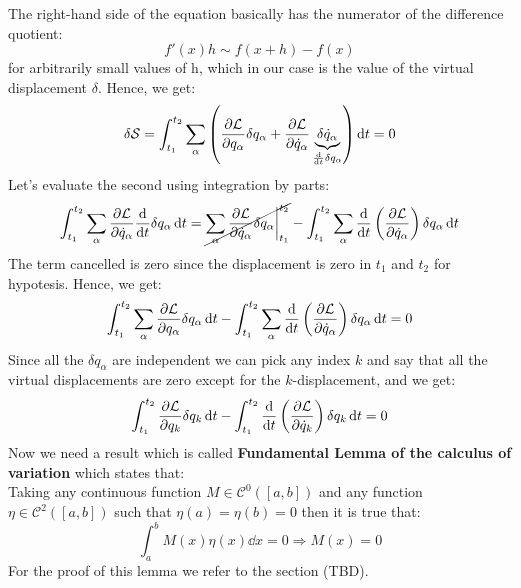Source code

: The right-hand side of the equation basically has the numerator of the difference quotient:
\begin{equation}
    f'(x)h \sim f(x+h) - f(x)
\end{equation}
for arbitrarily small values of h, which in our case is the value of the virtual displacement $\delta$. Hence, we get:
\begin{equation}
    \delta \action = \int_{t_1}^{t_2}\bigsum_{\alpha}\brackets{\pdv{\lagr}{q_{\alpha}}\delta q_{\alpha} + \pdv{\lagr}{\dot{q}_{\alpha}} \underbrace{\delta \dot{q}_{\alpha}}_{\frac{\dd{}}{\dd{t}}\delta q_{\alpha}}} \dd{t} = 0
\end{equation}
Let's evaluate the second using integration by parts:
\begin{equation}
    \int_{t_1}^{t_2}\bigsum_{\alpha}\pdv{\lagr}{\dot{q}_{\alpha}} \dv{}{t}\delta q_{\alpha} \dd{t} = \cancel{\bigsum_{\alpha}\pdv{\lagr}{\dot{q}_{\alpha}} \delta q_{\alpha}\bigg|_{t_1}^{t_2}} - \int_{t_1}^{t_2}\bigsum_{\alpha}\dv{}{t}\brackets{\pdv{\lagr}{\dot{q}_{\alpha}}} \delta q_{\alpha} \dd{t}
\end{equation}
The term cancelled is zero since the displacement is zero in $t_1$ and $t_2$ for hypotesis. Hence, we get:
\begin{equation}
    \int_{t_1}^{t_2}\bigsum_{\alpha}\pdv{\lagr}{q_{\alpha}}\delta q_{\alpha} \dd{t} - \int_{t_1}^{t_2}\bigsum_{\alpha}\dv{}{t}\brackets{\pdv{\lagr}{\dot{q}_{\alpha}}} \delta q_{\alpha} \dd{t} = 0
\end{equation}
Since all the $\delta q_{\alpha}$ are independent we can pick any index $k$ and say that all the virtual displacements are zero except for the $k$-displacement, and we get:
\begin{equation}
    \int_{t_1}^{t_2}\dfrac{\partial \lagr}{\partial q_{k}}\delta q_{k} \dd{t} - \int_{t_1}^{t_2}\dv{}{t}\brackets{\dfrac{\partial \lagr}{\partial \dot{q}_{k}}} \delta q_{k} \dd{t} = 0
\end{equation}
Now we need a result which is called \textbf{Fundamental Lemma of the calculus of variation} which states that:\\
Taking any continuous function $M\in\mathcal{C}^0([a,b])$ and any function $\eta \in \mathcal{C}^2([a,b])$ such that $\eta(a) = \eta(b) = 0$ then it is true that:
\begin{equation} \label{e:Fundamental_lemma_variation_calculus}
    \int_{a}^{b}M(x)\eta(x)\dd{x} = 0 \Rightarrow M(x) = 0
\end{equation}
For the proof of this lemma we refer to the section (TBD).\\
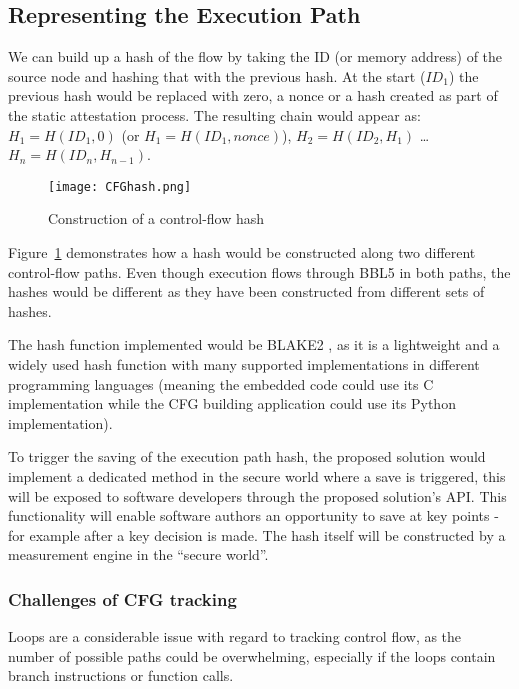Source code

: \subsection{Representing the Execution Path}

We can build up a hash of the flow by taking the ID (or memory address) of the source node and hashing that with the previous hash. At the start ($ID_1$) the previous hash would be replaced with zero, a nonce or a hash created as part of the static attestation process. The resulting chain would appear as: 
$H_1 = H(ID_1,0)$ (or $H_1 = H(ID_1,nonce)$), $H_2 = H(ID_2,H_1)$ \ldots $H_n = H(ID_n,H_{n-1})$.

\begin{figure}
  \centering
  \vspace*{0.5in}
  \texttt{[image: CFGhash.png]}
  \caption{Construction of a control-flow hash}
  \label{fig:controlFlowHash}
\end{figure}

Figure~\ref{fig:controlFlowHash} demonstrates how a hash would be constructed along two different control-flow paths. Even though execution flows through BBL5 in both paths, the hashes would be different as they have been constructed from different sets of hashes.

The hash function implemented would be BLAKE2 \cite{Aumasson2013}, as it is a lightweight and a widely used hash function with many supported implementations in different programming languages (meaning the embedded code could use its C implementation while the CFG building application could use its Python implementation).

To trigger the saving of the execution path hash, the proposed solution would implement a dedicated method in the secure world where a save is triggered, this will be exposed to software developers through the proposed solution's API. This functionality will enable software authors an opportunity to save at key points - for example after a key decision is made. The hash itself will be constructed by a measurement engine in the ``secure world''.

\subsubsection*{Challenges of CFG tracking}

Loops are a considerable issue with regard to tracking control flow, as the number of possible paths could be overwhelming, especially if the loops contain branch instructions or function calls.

****************************************

Word-for-word transcript, pictures excluded: copy all the material above.

Source code

: The right-hand side of the equation basically has the numerator of the difference quotient:
\begin{equation}
    f'(x)h \sim f(x+h) - f(x)
\end{equation}
for arbitrarily small values of h, which in our case is the value of the virtual displacement $\delta$. Hence, we get:
\begin{equation}
    \delta \action = \int_{t_1}^{t_2}\bigsum_{\alpha}\brackets{\pdv{\lagr}{q_{\alpha}}\delta q_{\alpha} + \pdv{\lagr}{\dot{q}_{\alpha}} \underbrace{\delta \dot{q}_{\alpha}}_{\frac{\dd{}}{\dd{t}}\delta q_{\alpha}}} \dd{t} = 0
\end{equation}
Let's evaluate the second using integration by parts:
\begin{equation}
    \int_{t_1}^{t_2}\bigsum_{\alpha}\pdv{\lagr}{\dot{q}_{\alpha}} \dv{}{t}\delta q_{\alpha} \dd{t} = \cancel{\bigsum_{\alpha}\pdv{\lagr}{\dot{q}_{\alpha}} \delta q_{\alpha}\bigg|_{t_1}^{t_2}} - \int_{t_1}^{t_2}\bigsum_{\alpha}\dv{}{t}\brackets{\pdv{\lagr}{\dot{q}_{\alpha}}} \delta q_{\alpha} \dd{t}
\end{equation}
The term cancelled is zero since the displacement is zero in $t_1$ and $t_2$ for hypotesis. Hence, we get:
\begin{equation}
    \int_{t_1}^{t_2}\bigsum_{\alpha}\pdv{\lagr}{q_{\alpha}}\delta q_{\alpha} \dd{t} - \int_{t_1}^{t_2}\bigsum_{\alpha}\dv{}{t}\brackets{\pdv{\lagr}{\dot{q}_{\alpha}}} \delta q_{\alpha} \dd{t} = 0
\end{equation}
Since all the $\delta q_{\alpha}$ are independent we can pick any index $k$ and say that all the virtual displacements are zero except for the $k$-displacement, and we get:
\begin{equation}
    \int_{t_1}^{t_2}\dfrac{\partial \lagr}{\partial q_{k}}\delta q_{k} \dd{t} - \int_{t_1}^{t_2}\dv{}{t}\brackets{\dfrac{\partial \lagr}{\partial \dot{q}_{k}}} \delta q_{k} \dd{t} = 0
\end{equation}
Now we need a result which is called \textbf{Fundamental Lemma of the calculus of variation} which states that:\\
Taking any continuous function $M\in\mathcal{C}^0([a,b])$ and any function $\eta \in \mathcal{C}^2([a,b])$ such that $\eta(a) = \eta(b) = 0$ then it is true that:
\begin{equation} \label{e:Fundamental_lemma_variation_calculus}
    \int_{a}^{b}M(x)\eta(x)\dd{x} = 0 \Rightarrow M(x) = 0
\end{equation}
For the proof of this lemma we refer to the section (TBD).\\
Source code

: \subsection{Representing the Execution Path}

We can build up a hash of the flow by taking the ID (or memory address) of the source node and hashing that with the previous hash. At the start ($ID_1$) the previous hash would be replaced with zero, a nonce or a hash created as part of the static attestation process. The resulting chain would appear as: 
$H_1 = H(ID_1,0)$ (or $H_1 = H(ID_1,nonce)$), $H_2 = H(ID_2,H_1)$ \ldots $H_n = H(ID_n,H_{n-1})$.

\begin{figure}
  \centering
  \vspace*{0.5in}
  \texttt{[image: CFGhash.png]}
  \caption{Construction of a control-flow hash}
  \label{fig:controlFlowHash}
\end{figure}

Figure~\ref{fig:controlFlowHash} demonstrates how a hash would be constructed along two different control-flow paths. Even though execution flows through BBL5 in both paths, the hashes would be different as they have been constructed from different sets of hashes.

The hash function implemented would be BLAKE2 \cite{Aumasson2013}, as it is a lightweight and a widely used hash function with many supported implementations in different programming languages (meaning the embedded code could use its C implementation while the CFG building application could use its Python implementation).

To trigger the saving of the execution path hash, the proposed solution would implement a dedicated method in the secure world where a save is triggered, this will be exposed to software developers through the proposed solution's API. This functionality will enable software authors an opportunity to save at key points - for example after a key decision is made. The hash itself will be constructed by a measurement engine in the ``secure world''.

\subsubsection*{Challenges of CFG tracking}

Loops are a considerable issue with regard to tracking control flow, as the number of possible paths could be overwhelming, especially if the loops contain branch instructions or function calls.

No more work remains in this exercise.